Aldo Di Giacomo, segretario del Sindacato Polizia Penitenziaria, non ha dubbi: "Siamo all’ennesimo caso di diffusione di stupefacenti che solo negli ultimi mesi dell’anno registra due morti a San Vittore-Milano e tre ricoverati in gravi condizioni, sempre a Rebibbia reparto maschile un decesso, uno a Sassari, uno a Gorizia, uno a Reggio Emilia e uno a Firenze". Un bollettino di guerra che descrive una situazione fuori controllo.

Nel corso del 2024, i sequestri effettuati negli istituti penitenziari ammontano a 65 kg di sostanze stupefacenti di ogni tipo. Ma la quantità non racconta tutta la storia. "Anche se più recente molto pericoloso è l’ingresso nelle celle di 'Blu Punisher' e di altri tipi di pasticche", avverte Di Giacomo.

Il mercato della droga in carcere ha subito una vera e propria evoluzione: pastiglie di farmaci tritati o sniffati (Orudis 200, Contramal, Stinox, Lentomil – farmaci dati per terapia – e persino la tachipirina), cerotti alla morfina, francobolli con colla ricavata da stupefacenti. Metodi sempre più sofisticati che il personale penitenziario fatica a riconoscere e contrastare.

Dietro a questo traffico c’è la criminalità organizzata. "Intorno al traffico e all’uso di droga è sempre la criminalità organizzata a fare affari, controllando, come dimostrano numerose inchieste, le più grandi piazze di spaccio dentro e con l’uso dei telefonini fuori", spiega Di Giacomo.

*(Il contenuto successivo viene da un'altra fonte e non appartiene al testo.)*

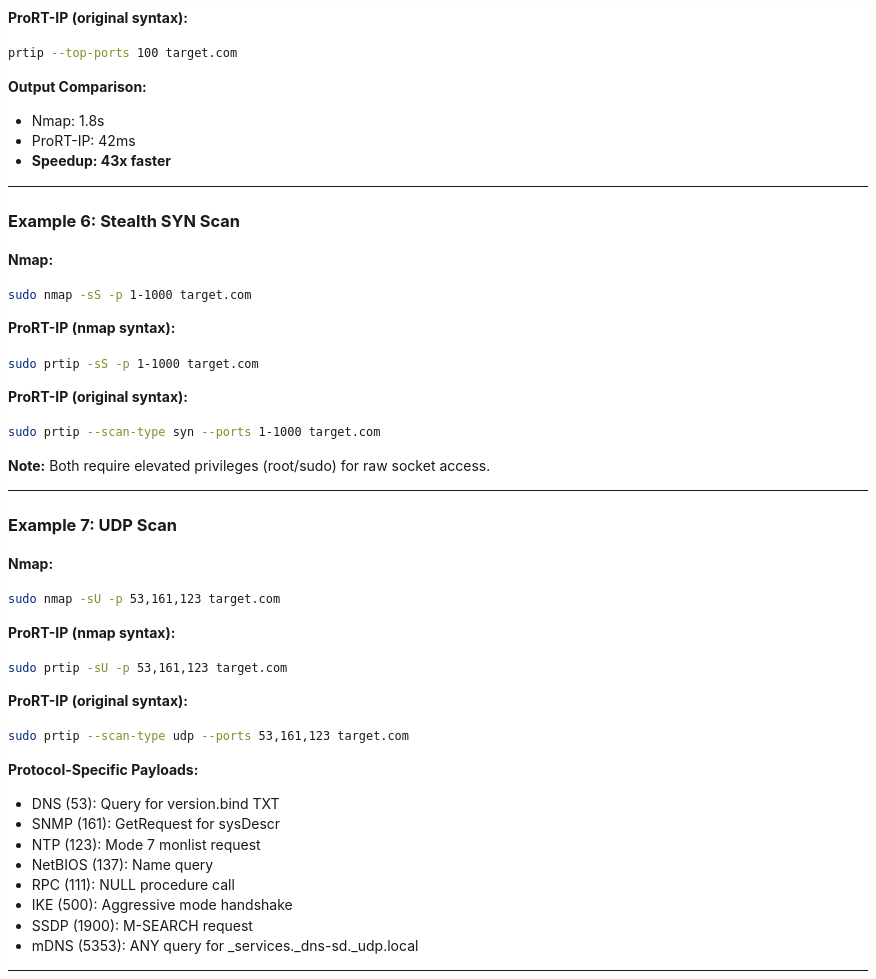 **ProRT-IP (original syntax):**
```bash
prtip --top-ports 100 target.com
```

**Output Comparison:**
- Nmap: 1.8s
- ProRT-IP: 42ms
- **Speedup: 43x faster**

---

### Example 6: Stealth SYN Scan

**Nmap:**
```bash
sudo nmap -sS -p 1-1000 target.com
```

**ProRT-IP (nmap syntax):**
```bash
sudo prtip -sS -p 1-1000 target.com
```

**ProRT-IP (original syntax):**
```bash
sudo prtip --scan-type syn --ports 1-1000 target.com
```

**Note:** Both require elevated privileges (root/sudo) for raw socket access.

---

### Example 7: UDP Scan

**Nmap:**
```bash
sudo nmap -sU -p 53,161,123 target.com
```

**ProRT-IP (nmap syntax):**
```bash
sudo prtip -sU -p 53,161,123 target.com
```

**ProRT-IP (original syntax):**
```bash
sudo prtip --scan-type udp --ports 53,161,123 target.com
```

**Protocol-Specific Payloads:**
- DNS (53): Query for version.bind TXT
- SNMP (161): GetRequest for sysDescr
- NTP (123): Mode 7 monlist request
- NetBIOS (137): Name query
- RPC (111): NULL procedure call
- IKE (500): Aggressive mode handshake
- SSDP (1900): M-SEARCH request
- mDNS (5353): ANY query for _services._dns-sd._udp.local

---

Il segretario del sindacato parla apertamente di "Mafia 2.0", un fenomeno che non si combatte con l’assunzione di poche decine di agenti penitenziari, avvenuta con grande enfasi nelle scorse settimane. "Restano insufficienti perché a mala pena e non in tutti gli istituti riescono a rimpiazzare i posti degli agenti in pensione".

La critica è diretta all’Amministrazione Penitenziaria, al Governo e alla politica. "Si preferisce fare come le 'tre scimmiette' (non vedo, non sento, non parlo)", accusa Di Giacomo.

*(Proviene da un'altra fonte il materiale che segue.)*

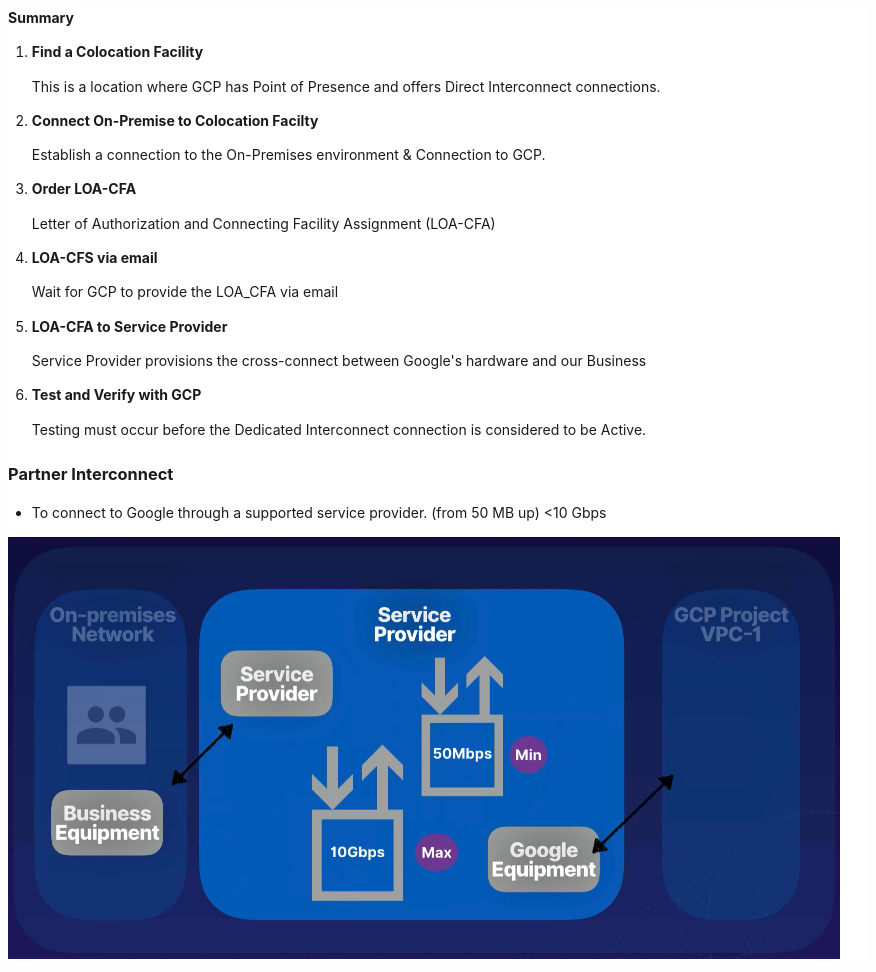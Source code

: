 


**Summary**

1. **Find a Colocation Facility**

   This is a location where GCP has Point of Presence and offers Direct Interconnect connections.

2. **Connect On-Premise to Colocation Facilty**

   Establish a connection to the On-Premises environment & Connection to GCP.

3. **Order LOA-CFA**

   Letter of Authorization and Connecting Facility Assignment (LOA-CFA)

4. **LOA-CFS via email**

   Wait for GCP to provide the LOA_CFA via email

5. **LOA-CFA to Service Provider**

   Service Provider provisions the cross-connect between Google's hardware and our Business

6. **Test and Verify with GCP**

   Testing must occur before the Dedicated Interconnect connection is considered to be Active.




### Partner Interconnect

- To connect to Google through a supported service provider. (from 50 MB up) <10 Gbps

![](images/partner_interconnect.png)

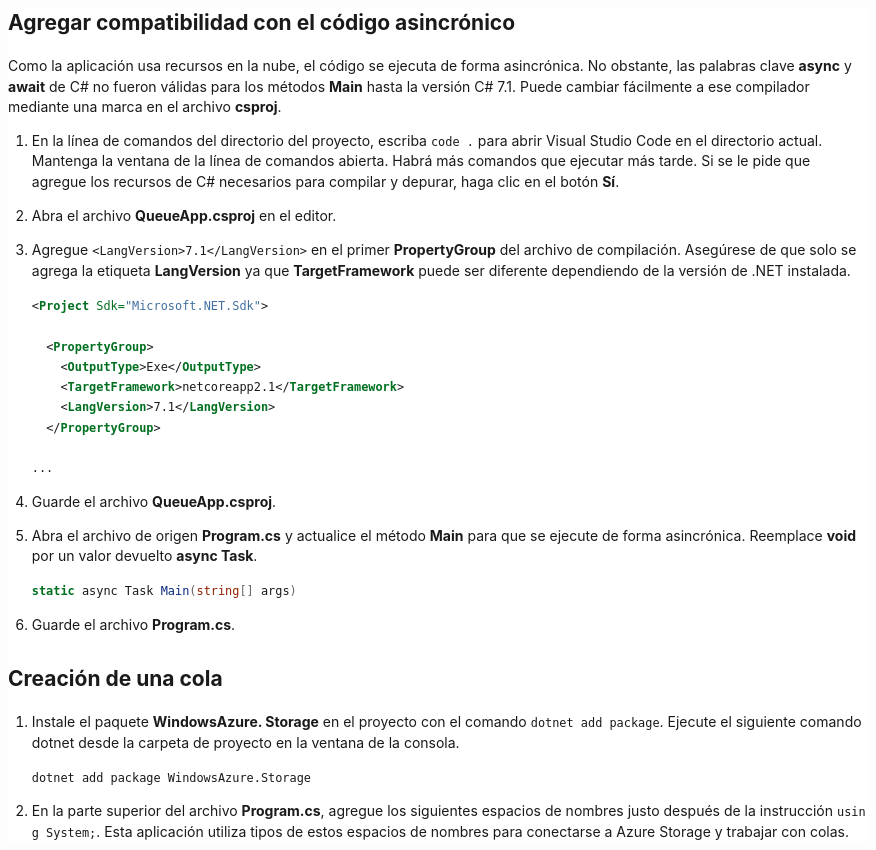 ## <a name="add-support-for-asynchronous-code"></a>Agregar compatibilidad con el código asincrónico

Como la aplicación usa recursos en la nube, el código se ejecuta de forma asincrónica. No obstante, las palabras clave **async** y **await** de C# no fueron válidas para los métodos **Main** hasta la versión C# 7.1. Puede cambiar fácilmente a ese compilador mediante una marca en el archivo **csproj**.

1. En la línea de comandos del directorio del proyecto, escriba `code .` para abrir Visual Studio Code en el directorio actual. Mantenga la ventana de la línea de comandos abierta. Habrá más comandos que ejecutar más tarde. Si se le pide que agregue los recursos de C# necesarios para compilar y depurar, haga clic en el botón **Sí**.

2. Abra el archivo **QueueApp.csproj** en el editor.

3. Agregue `<LangVersion>7.1</LangVersion>` en el primer **PropertyGroup** del archivo de compilación. Asegúrese de que solo se agrega la etiqueta **LangVersion** ya que **TargetFramework** puede ser diferente dependiendo de la versión de .NET instalada.

   ```xml
   <Project Sdk="Microsoft.NET.Sdk">

     <PropertyGroup>
       <OutputType>Exe</OutputType>
       <TargetFramework>netcoreapp2.1</TargetFramework>
       <LangVersion>7.1</LangVersion>
     </PropertyGroup>

   ...

   ```

4. Guarde el archivo **QueueApp.csproj**.

5. Abra el archivo de origen **Program.cs** y actualice el método **Main** para que se ejecute de forma asincrónica. Reemplace **void** por un valor devuelto **async Task**.

   ```csharp
   static async Task Main(string[] args)
   ```

6. Guarde el archivo **Program.cs**.

## <a name="create-a-queue"></a>Creación de una cola

1. Instale el paquete **WindowsAzure. Storage** en el proyecto con el comando `dotnet add package`. Ejecute el siguiente comando dotnet desde la carpeta de proyecto en la ventana de la consola.

   ```console
   dotnet add package WindowsAzure.Storage
   ```

2. En la parte superior del archivo **Program.cs**, agregue los siguientes espacios de nombres justo después de la instrucción `using System;`. Esta aplicación utiliza tipos de estos espacios de nombres para conectarse a Azure Storage y trabajar con colas.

In questa situazione, "è ancora più irresponsabile negare l’evidenza dei fatti e ripetere come una liturgia che 'tutto va bene', mentre i servitori dello Stato si sentono abbandonati ed umiliati dal datore di lavoro che dovrebbe dimostrare profonda riconoscenza per il loro sacrificio". Il sindacato annuncia battaglia: "Noi non lo permetteremo".